Le Banian, en finissant cette touchante exhortation, fait un pas vers la porte qui s'ouvre sous sa main agitée, et saisissant par le bras une négresse qui tenait un jeune enfant sur sa hanche, il s'écrie: «Tenez, les voilà les êtres pour qui j'implore votre humanité: Supplicia, tombez avec mon fils aux genoux de notre libérateur…»
Je n'eus que le temps de prévenir le mouvement que se disposait à faire la négresse pour obéir à l'ordre de son amant, beaucoup plus sans doute que pour m'attendrir en prenant une posture suppliante dont elle ne paraissait pas trop bien deviner encore le motif… Je fus obligé de me donner toutes les peines du monde et d'employer presque l'autorité que me donnait ma position à l'égard de mon protégé, pour lui faire renoncer à l'envie qu'il avait de faire tomber Supplicia à mes pieds…

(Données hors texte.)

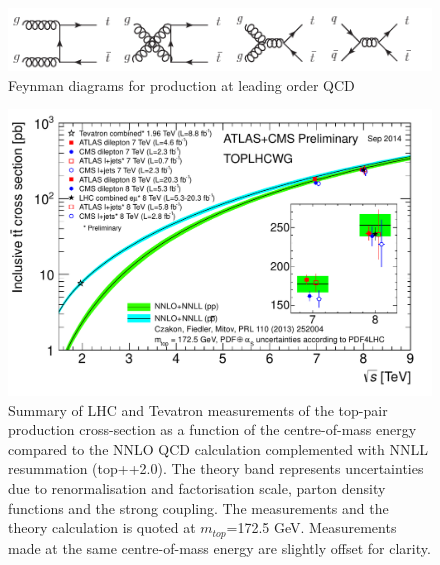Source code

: \begin{figure}
\includegraphics[width=\textwidth]{fig/thry/fig_ttbar.png}
\caption{Feynman diagrams for \ttbar production at leading order QCD}
\label{fig:ttdiag}
\end{figure}

\begin{figure}
\includegraphics[width=\textwidth]{fig/thry/tt_xsec_vsroots.pdf}
\caption{Summary of LHC and Tevatron measurements of the top-pair production cross-section as a function of the centre-of-mass energy compared to the NNLO QCD calculation complemented with NNLL resummation (top++2.0). The theory band represents uncertainties due to renormalisation and factorisation scale, parton density functions and the strong coupling. The measurements and the theory calculation is quoted at $m_{top}$=172.5 GeV. Measurements made at the same centre-of-mass energy are slightly offset for clarity.}
\label{fig:ttxsec}
\end{figure}

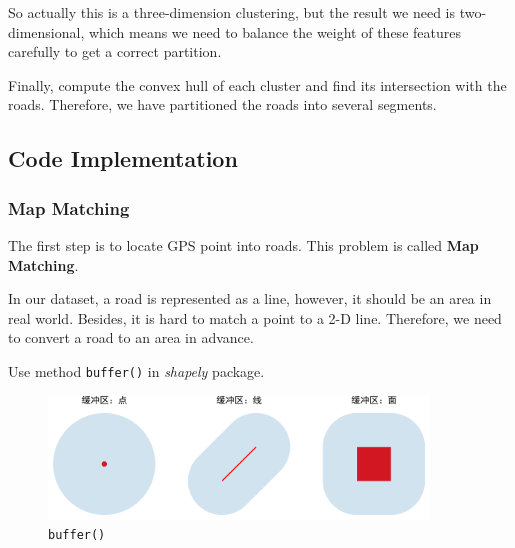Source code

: \documentclass[fontset=none]{ctexart}
\theoremstyle{definition}
\theoremstyle{remark}
\begin{document}
So actually this is a three-dimension clustering, but the result we need is two-dimensional, which means
we need to balance the weight of these features carefully to get a correct partition.
\begin{figure}[h]
  \centering
  \quad
\end{figure}

Finally, compute the convex hull of each cluster and find its intersection with the roads.
Therefore, we have partitioned the roads into several segments.

\clearpage
\subsection{Code Implementation}
\subsubsection{Map Matching}
The first step is to locate GPS point into roads. This problem is called \textbf{Map Matching}.

In our dataset, a road is represented as a line, however, it should be an area in real world.
Besides, it is hard to match a point to a 2-D line. Therefore, we need to convert a road to an area in advance.

Use method \texttt{buffer()} in \textit{shapely} package.
\begin{figure}[htb]
  \centering
  \includegraphics[width=0.9\textwidth]{images/buffer_example.png}
  \caption{\texttt{buffer()}}
  \label{fig: buffer}
\end{figure}
\end{document}
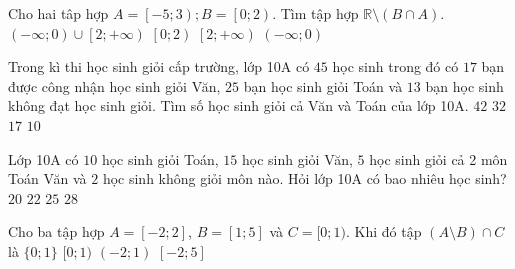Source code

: \begin{ex}%
	Cho hai tâp hợp $A = \left[-5; 3\right); B = \left[0; 2\right)$. Tìm tập hợp $\mathbb{R} \setminus \left( B \cap A\right)$.
	\choice
	{\True $\left(-\infty; 0\right) \cup \left[2; +\infty\right)$}
	{$\left[0; 2\right)$}
	{$\left[2; +\infty\right)$}
	{$\left(-\infty; 0\right)$}
\loigiai{Do $A \cap B = \left[0; 2\right)$ nên $\mathbb{R} \setminus (A \cap B) = (-\infty; 0) \cup [2; +\infty)$}
\end{ex}
\begin{ex}%
	Trong kì thi học sinh giỏi cấp trường, lớp 10A có $45$ học sinh trong đó có  $17$ bạn được công nhận học sinh giỏi Văn, $25$ bạn học sinh giỏi Toán và $13$ bạn học sinh không đạt học sinh giỏi. Tìm số học sinh giỏi cả Văn và Toán của lớp 10A.
	\choice
	{$42$ }
	{$32$}
	{$17$}
	{\True $10$}
\end{ex}
\begin{ex}%
	Lớp 10A có $10$ học sinh giỏi Toán, $15$ học sinh giỏi Văn, $5$ học sinh giỏi cả 2 môn Toán Văn và $2$ học sinh không giỏi môn nào. Hỏi lớp 10A có bao nhiêu học sinh?
	\choice
	{$20$ }
	{\True $22$}
	{$25$}
	{$28$}
\end{ex}
\begin{ex}%
	Cho ba tập hợp $A=[-2 ; 2]$, $B=[1 ; 5]$ và $C=[0 ; 1)$. Khi đó tập $(A \setminus B) \cap C$ là
	\choice
	{$\{0 ; 1\}$}
	{\True $[0 ; 1)$}
	{$(-2 ; 1)$}
	{$[-2 ; 5]$}
\loigiai{
	Ta có $A \setminus B = [-2;1)$, suy ra $(A \setminus B) \cap C = [0 ; 1)$.
	}
\end{ex}
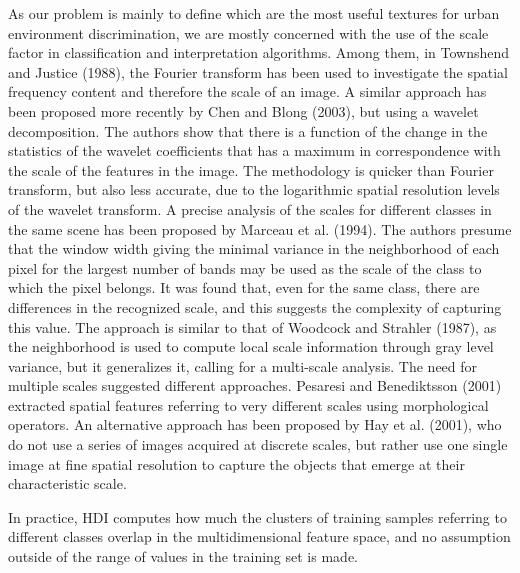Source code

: \documentclass[paper=a4, fontsize=11pt]{scrartcl}
\begin{document}
As our problem is mainly to define which are the most useful textures for urban environment discrimination, we are mostly concerned with the use of the scale factor
in classification and interpretation algorithms. 
Among them, in Townshend and Justice (1988), the Fourier transform has been used to investigate the spatial frequency content and therefore the scale of an image. 
A similar approach has been proposed more recently by Chen and Blong (2003), but using a wavelet decomposition. 
The authors show that there is a function of the change in the statistics of the wavelet coefficients that has a maximum in correspondence with the scale of the features in the image. 
The methodology is quicker than Fourier transform, but also less accurate, due to the logarithmic spatial resolution levels of the wavelet transform. 
A precise analysis of the scales for different classes in the same scene has been proposed by Marceau et al. (1994). 
The authors presume that the window width giving the minimal variance in the neighborhood of each pixel for the largest number of bands may be used as the scale of the class to which the pixel belongs. 
It was found that, even for the same class, there are differences in the recognized scale, and this suggests the complexity of capturing this value. 
The approach is similar to that of Woodcock and Strahler (1987), as the neighborhood is used to compute local scale information through gray level variance, but it generalizes it, calling for a multi-scale analysis. 
The need for multiple scales suggested different approaches. 
Pesaresi and Benediktsson (2001) extracted spatial features referring to very different scales using morphological operators. 
An alternative approach has been proposed by Hay et al. (2001), who do not use  a series of images acquired at discrete scales, but rather use one single image at fine spatial resolution to capture the objects that emerge at their characteristic scale.

In practice, HDI computes how much the clusters of training samples referring to different classes overlap in the multidimensional feature space, and no assumption outside of the range of values in the training set is made.
\end{document}
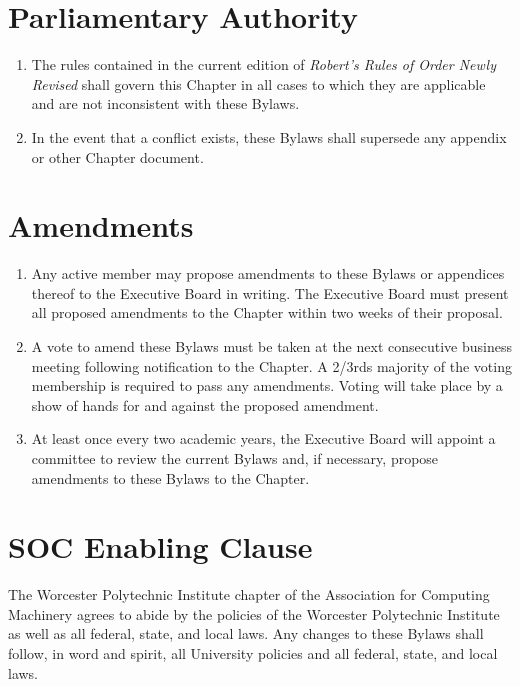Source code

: \documentclass[12pt, letterpaper, oneside]{book}
\begin{document}
\chapter{Parliamentary Authority}
\begin{enumerate}
    \item The rules contained in the current edition of \emph{Robert's Rules of
        Order Newly Revised} shall govern this Chapter in all cases to which
        they are applicable and are not inconsistent with these Bylaws.
    \item In the event that a conflict exists, these Bylaws shall supersede any
        appendix or other Chapter document.
\end{enumerate}

\chapter{Amendments}
\begin{enumerate}
    \item Any active member may propose amendments to these Bylaws or appendices
        thereof to the Executive Board in writing. The Executive Board must
        present all proposed amendments to the Chapter within two weeks of their
        proposal.
    \item A vote to amend these Bylaws must be taken at the next consecutive
        business meeting following notification to the Chapter.
        \subitem A 2/3rds majority of the voting membership is required to pass
        any amendments. Voting will take place by a show of hands for and
        against the proposed amendment.
    \item At least once every two academic years, the Executive Board will
        appoint a committee to review the current Bylaws and, if necessary,
        propose amendments to these Bylaws to the Chapter.
\end{enumerate}

\chapter{SOC Enabling Clause}
The Worcester Polytechnic Institute chapter of the Association for Computing
Machinery agrees to abide by the policies of the Worcester Polytechnic Institute
as well as all federal, state, and local laws. Any changes to these Bylaws shall
follow, in word and spirit, all University policies and all federal, state, and
local laws.
\end{document}
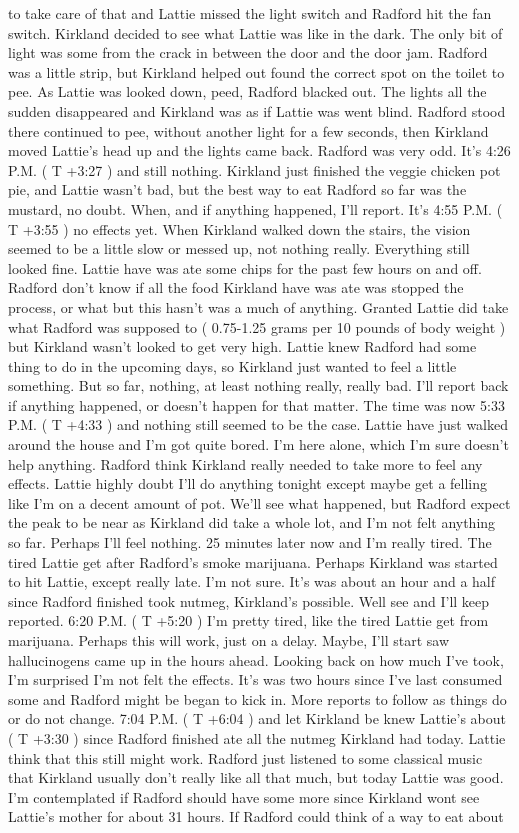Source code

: \documentclass[12pt]{book}
\begin{document}
to take care of that and Lattie missed the light switch and Radford hit the fan switch. Kirkland decided to see what Lattie was like in the dark. The only bit of light was some from the crack in between the door and the door jam. Radford was a little strip, but Kirkland helped out found the correct spot on the toilet to pee. As Lattie was looked down, peed, Radford blacked out. The lights all the sudden disappeared and Kirkland was as if Lattie was went blind. Radford stood there continued to pee, without another light for a few seconds, then Kirkland moved Lattie's head up and the lights came back. Radford was very odd. It's 4:26 P.M. ( T +3:27 ) and still nothing. Kirkland just finished the veggie chicken pot pie, and Lattie wasn't bad, but the best way to eat Radford so far was the mustard, no doubt. When, and if anything happened, I'll report. It's 4:55 P.M. ( T +3:55 ) no effects yet. When Kirkland walked down the stairs, the vision seemed to be a little slow or messed up, not nothing really. Everything still looked fine. Lattie have was ate some chips for the past few hours on and off. Radford don't know if all the food Kirkland have was ate was stopped the process, or what but this hasn't was a much of anything. Granted Lattie did take what Radford was supposed to ( 0.75-1.25 grams per 10 pounds of body weight ) but Kirkland wasn't looked to get very high. Lattie knew Radford had some thing to do in the upcoming days, so Kirkland just wanted to feel a little something. But so far, nothing, at least nothing really, really bad. I'll report back if anything happened, or doesn't happen for that matter. The time was now 5:33 P.M. ( T +4:33 ) and nothing still seemed to be the case. Lattie have just walked around the house and I'm got quite bored. I'm here alone, which I'm sure doesn't help anything. Radford think Kirkland really needed to take more to feel any effects. Lattie highly doubt I'll do anything tonight except maybe get a felling like I'm on a decent amount of pot. We'll see what happened, but Radford expect the peak to be near as Kirkland did take a whole lot, and I'm not felt anything so far. Perhaps I'll feel nothing. 25 minutes later now and I'm really tired. The tired Lattie get after Radford's smoke marijuana. Perhaps Kirkland was started to hit Lattie, except really late. I'm not sure. It's was about an hour and a half since Radford finished took nutmeg, Kirkland's possible. Well see and I'll keep reported. 6:20 P.M. ( T +5:20 ) I'm pretty tired, like the tired Lattie get from marijuana. Perhaps this will work, just on a delay. Maybe, I'll start saw hallucinogens came up in the hours ahead. Looking back on how much I've took, I'm surprised I'm not felt the effects. It's was two hours since I've last consumed some and Radford might be began to kick in. More reports to follow as things do or do not change. 7:04 P.M. ( T +6:04 ) and let Kirkland be knew Lattie's about ( T +3:30 ) since Radford finished ate all the nutmeg Kirkland had today. Lattie think that this still might work. Radford just listened to some classical music that Kirkland usually don't really like all that much, but today Lattie was good. I'm contemplated if Radford should have some more since Kirkland wont see Lattie's mother for about 31 hours. If Radford could think of a way to eat about 
\end{document}
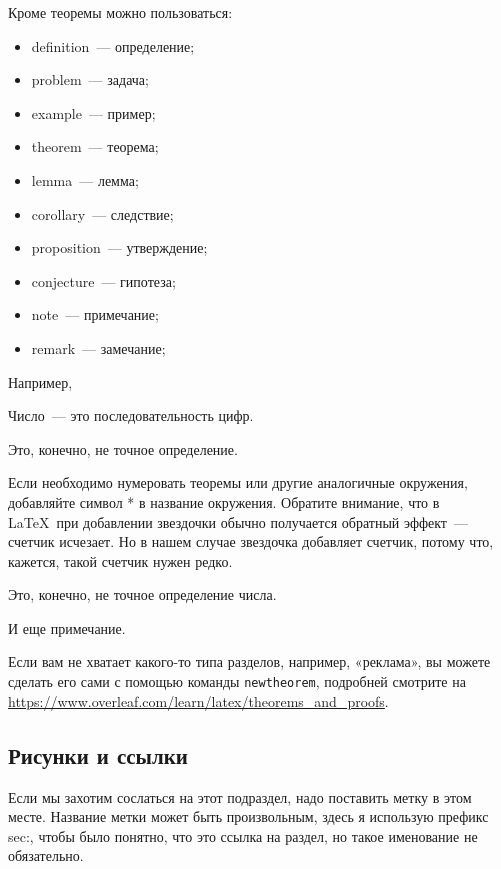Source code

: \documentclass[russian]{lecture-notes}
\begin{document}
Кроме теоремы можно пользоваться:
\begin{itemize}
    \item definition~--- определение;
    \item problem~--- задача;
    \item example~--- пример;
    \item theorem~--- теорема;
    \item lemma~--- лемма;
    \item corollary~--- следствие;
    \item proposition~--- утверждение;
    \item conjecture~--- гипотеза;
    \item note~--- примечание;
    \item remark~--- замечание;
\end{itemize}

Например,

\begin{definition} Число~--- это последовательность цифр.
\end{definition}

\begin{remark}
Это, конечно, не точное определение.
\end{remark}

Если необходимо нумеровать теоремы или другие аналогичные окружения, добавляйте символ *
в название окружения. Обратите внимание, что в \LaTeX\ при добавлении звездочки обычно
получается обратный эффект~--- счетчик исчезает. Но в нашем случае звездочка добавляет
счетчик, потому что, кажется, такой счетчик нужен редко.

\begin{note*}
    Это, конечно, не точное определение числа.
\end{note*}
\begin{note*}
    И еще примечание.
\end{note*}

Если вам не хватает какого-то типа разделов, например, «реклама», вы можете сделать его
сами с помощью команды \texttt{newtheorem}, подробней смотрите на
\url{https://www.overleaf.com/learn/latex/theorems_and_proofs}.


\subsection{Рисунки и ссылки}
Если мы захотим сослаться на этот подраздел, надо поставить метку в этом месте.
Название метки может быть произвольным, здесь я использую префикс sec:, чтобы
было понятно, что это ссылка на раздел, но такое именование не обязательно.
\label{sec:images-and-refs}
\end{document}
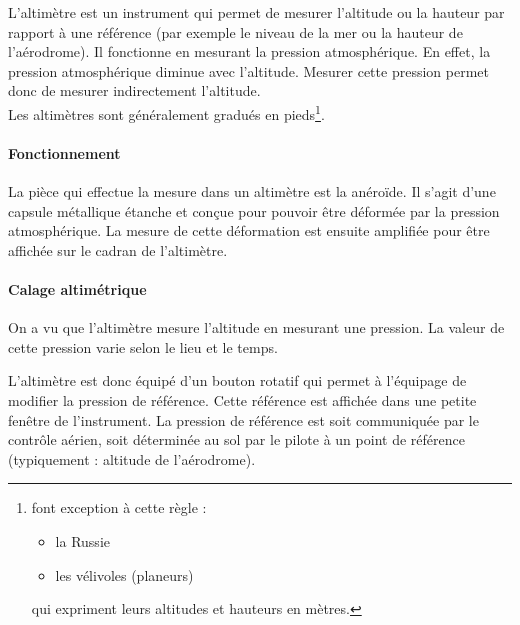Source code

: 	L'\gls{altimètre}  est un instrument qui permet de mesurer l'altitude ou la hauteur par rapport à une référence (par exemple le niveau de la mer ou la hauteur de l'aérodrome). Il fonctionne en mesurant la pression atmosphérique. En effet, la pression atmosphérique diminue avec l'altitude. Mesurer cette pression permet donc de mesurer indirectement l'altitude. \\
	
	Les altimètres sont généralement gradués en pieds\footnote{font exception à cette règle : \begin{itemize}
	\item la Russie
	\item les vélivoles (planeurs)
	\end{itemize} qui expriment leurs altitudes et hauteurs en mètres.}.
	
	\begin{figure}[H]	
	\centering
	\end{figure}
	
	\paragraph{Fonctionnement} La pièce qui effectue la mesure dans un altimètre est la \gls{anéroïde}. Il s'agit d'une capsule métallique étanche et conçue pour pouvoir être déformée par la pression atmosphérique. La mesure de cette déformation est ensuite amplifiée pour être affichée sur le cadran de l'altimètre.
	
	\paragraph{Calage altimétrique}
	On a vu que l'altimètre mesure l'altitude en mesurant une pression. La valeur de cette pression varie selon le lieu et le temps.
	
	L'altimètre est donc équipé d'un bouton rotatif qui permet à l'équipage de modifier la pression de référence. Cette référence est affichée dans une petite fenêtre de l'instrument. La pression de référence est soit communiquée par le contrôle aérien, soit déterminée au sol par le pilote à un point de référence (typiquement : altitude de l'aérodrome).
	
	
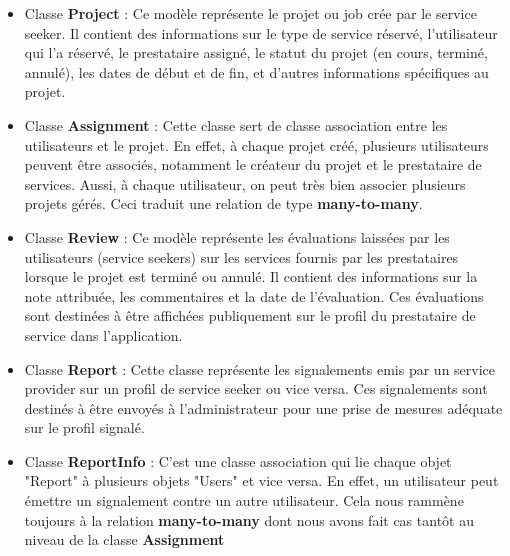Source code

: {\vspace{0.35cm}

\begin{itemize}

    \item Classe \textbf{Project} :  Ce modèle représente le projet ou job crée par le service seeker. Il contient des informations sur le type de service réservé, l'utilisateur qui l'a réservé, le prestataire assigné, le statut du projet (en cours, terminé, annulé), les dates de début et de fin, et d'autres informations spécifiques au projet.

    \item Classe \textbf{Assignment} : Cette classe sert de classe association entre les utilisateurs et le projet. En effet, à chaque projet créé, plusieurs utilisateurs peuvent être associés, notamment le créateur du projet et le prestataire de services. Aussi, à chaque utilisateur, on peut très bien associer plusieurs projets gérés. Ceci traduit une relation de type \textbf{many-to-many}. 

    \item Classe \textbf{Review} :  Ce modèle représente les évaluations laissées par les utilisateurs (service seekers) sur les services fournis par les prestataires lorsque le projet est terminé ou annulé. Il contient des informations sur la note attribuée, les commentaires et la date de l'évaluation. Ces évaluations sont destinées à être affichées publiquement sur le profil du prestataire de service dans l'application.

    \item Classe \textbf{Report} : Cette classe représente les signalements emis par un service provider sur un profil de service seeker ou vice versa. Ces signalements sont destinés à être envoyés à l'administrateur pour une prise de mesures adéquate sur le profil signalé. 

    \item Classe \textbf{ReportInfo} : C'est une classe association qui lie chaque objet "Report" à plusieurs objets "Users" et vice versa. En effet, un utilisateur peut émettre un signalement contre un autre utilisateur. Cela nous rammène toujours à la relation \textbf{many-to-many} dont nous avons fait cas tantôt au niveau de la classe \textbf{Assignment}
\end{itemize}

\vspace{0.35cm}

}
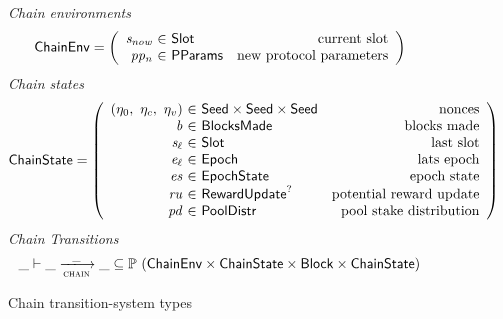 \begin{figure}
  \emph{Chain environments}
  \begin{equation*}
    \ChainEnv =
    \left(
      \begin{array}{r@{~\in~}lr}
        \var{s_{now}} & \Slot & \text{current slot} \\
        \var{pp_n} & \PParams & \text{new protocol parameters} \\
      \end{array}
    \right)
  \end{equation*}
  \emph{Chain states}
  \begin{equation*}
    \ChainState =
    \left(
      \begin{array}{r@{~\in~}lr}
        (\eta_0,~\eta_c,~\eta_v) & \Seed\times\Seed\times\Seed & \text{nonces} \\
        \var{b} & \BlocksMade & \text{blocks made} \\
        \var{s_\ell} & \Slot & \text{last slot} \\
        \var{e_\ell} & \Epoch & \text{lats epoch} \\
        \var{es} & \EpochState & \text{epoch state} \\
        \var{ru} & \RewardUpdate^? & \text{potential reward update} \\
        \var{pd} & \PoolDistr & \text{pool stake distribution} \\
      \end{array}
    \right)
  \end{equation*}
  \emph{Chain Transitions}
  \begin{equation*}
    \_ \vdash \var{\_} \trans{chain}{\_} \var{\_} \subseteq
    \powerset (\ChainEnv \times \ChainState \times \Block \times \ChainState)
  \end{equation*}
  \caption{Chain transition-system types}
  \label{fig:ts-types:chain}
\end{figure}

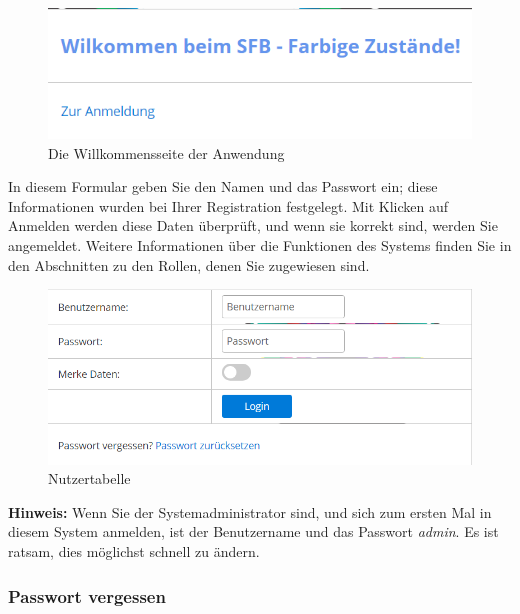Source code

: \documentclass[enabledeprecatedfontcommands,fontsize=12pt,paper=a4,twoside]{scrartcl}
\begin{document}
\begin{figure}[h!]
\begin{center}
 \includegraphics[width=\textwidth]{screenshots/allgemein/willkommen.png}
  \caption{Die Willkommensseite der Anwendung}
  \label{fig:boat1}
\end{center}
\end{figure}

In diesem Formular geben Sie den Namen und das Passwort ein; diese Informationen wurden bei Ihrer Registration festgelegt. Mit Klicken auf Anmelden werden diese Daten überprüft, und wenn sie korrekt sind, werden Sie angemeldet. Weitere Informationen über die Funktionen des Systems finden Sie in den Abschnitten zu den Rollen, denen Sie zugewiesen sind. \\

\begin{figure}[h!]
\begin{center}
 \includegraphics[width=\textwidth]{screenshots/allgemein/login.png}
  \caption{Nutzertabelle}
  \label{fig:boat1}
\end{center}
\end{figure}

\textbf{Hinweis:} Wenn Sie der Systemadministrator sind, und sich zum ersten Mal in diesem System anmelden, ist der Benutzername und das Passwort \textit{admin}. Es ist ratsam, dies möglichst schnell zu ändern. \\


\subsubsection{Passwort vergessen}
\end{document}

Mon homme ayant pris probablement les observations que je venais de lui faire sur la difficulté de sa position, pour un indice du peu de bonne volonté que je pouvais avoir de l'obliger, avait jugé à propos de faire jouer les grands moyens pour vaincre mon indifférence supposée à son égard, et comme, selon toute apparence, en entrant chez moi il avait eu le soin de laisser Supplicia à ma porte, pour produire au besoin l'effet théâtral sur lequel il avait fondé peut-être le dernier espoir de sa démarche, il venait d'employer sa ressource extrême, de jeter son ancre de miséricorde.
Le coup de théâtre ne réussit au reste que fort imparfaitement, soit qu'il eût été mal préparé, soit que Supplicia ne fût pas assez bien pénétrée de son rôle pour faire valoir le personnage dont elle avait été chargée… Cette pauvre fille, au lieu de prendre un air désespéré et d'élever vers moi un regard suppliant en se prosternant à mes pieds, comme l'aurait voulu Baniani, se mit tout bonnement à me saluer avec assez de gaieté en entrant dans ma chambre, et à me dire avec cet accent dolent et ce ton rieur qu'ont presque toutes les jeunes négresses:
«Bon soué, moushé! Comment ça ous qu'allé, maître?»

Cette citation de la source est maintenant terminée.